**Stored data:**

# # #

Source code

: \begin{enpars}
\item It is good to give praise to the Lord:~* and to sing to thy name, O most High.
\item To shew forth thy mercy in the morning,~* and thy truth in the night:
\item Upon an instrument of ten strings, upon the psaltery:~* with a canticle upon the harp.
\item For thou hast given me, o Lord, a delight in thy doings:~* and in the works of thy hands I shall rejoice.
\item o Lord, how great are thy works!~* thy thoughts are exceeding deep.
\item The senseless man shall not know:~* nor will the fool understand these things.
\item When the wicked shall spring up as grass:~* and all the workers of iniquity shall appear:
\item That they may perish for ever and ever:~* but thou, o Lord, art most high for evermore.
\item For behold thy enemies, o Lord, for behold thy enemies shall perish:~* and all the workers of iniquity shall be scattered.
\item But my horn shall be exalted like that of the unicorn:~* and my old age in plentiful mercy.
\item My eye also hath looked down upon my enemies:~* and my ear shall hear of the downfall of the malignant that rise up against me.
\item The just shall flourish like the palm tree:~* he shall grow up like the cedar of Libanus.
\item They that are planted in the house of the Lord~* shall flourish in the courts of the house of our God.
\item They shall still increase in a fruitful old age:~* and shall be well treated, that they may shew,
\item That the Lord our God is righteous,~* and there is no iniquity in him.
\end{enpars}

# # #

**TASK:** Restate every record word for word.

**OUTPUT OF THE TASK:**
Source code

: \begin{enpars}
\item It is good to give praise to the Lord:~* and to sing to thy name, O most High.
\item To shew forth thy mercy in the morning,~* and thy truth in the night:
\item Upon an instrument of ten strings, upon the psaltery:~* with a canticle upon the harp.
\item For thou hast given me, o Lord, a delight in thy doings:~* and in the works of thy hands I shall rejoice.
\item o Lord, how great are thy works!~* thy thoughts are exceeding deep.
\item The senseless man shall not know:~* nor will the fool understand these things.
\item When the wicked shall spring up as grass:~* and all the workers of iniquity shall appear:
\item That they may perish for ever and ever:~* but thou, o Lord, art most high for evermore.
\item For behold thy enemies, o Lord, for behold thy enemies shall perish:~* and all the workers of iniquity shall be scattered.
\item But my horn shall be exalted like that of the unicorn:~* and my old age in plentiful mercy.
\item My eye also hath looked down upon my enemies:~* and my ear shall hear of the downfall of the malignant that rise up against me.
\item The just shall flourish like the palm tree:~* he shall grow up like the cedar of Libanus.
\item They that are planted in the house of the Lord~* shall flourish in the courts of the house of our God.
\item They shall still increase in a fruitful old age:~* and shall be well treated, that they may shew,
\item That the Lord our God is righteous,~* and there is no iniquity in him.
\end{enpars}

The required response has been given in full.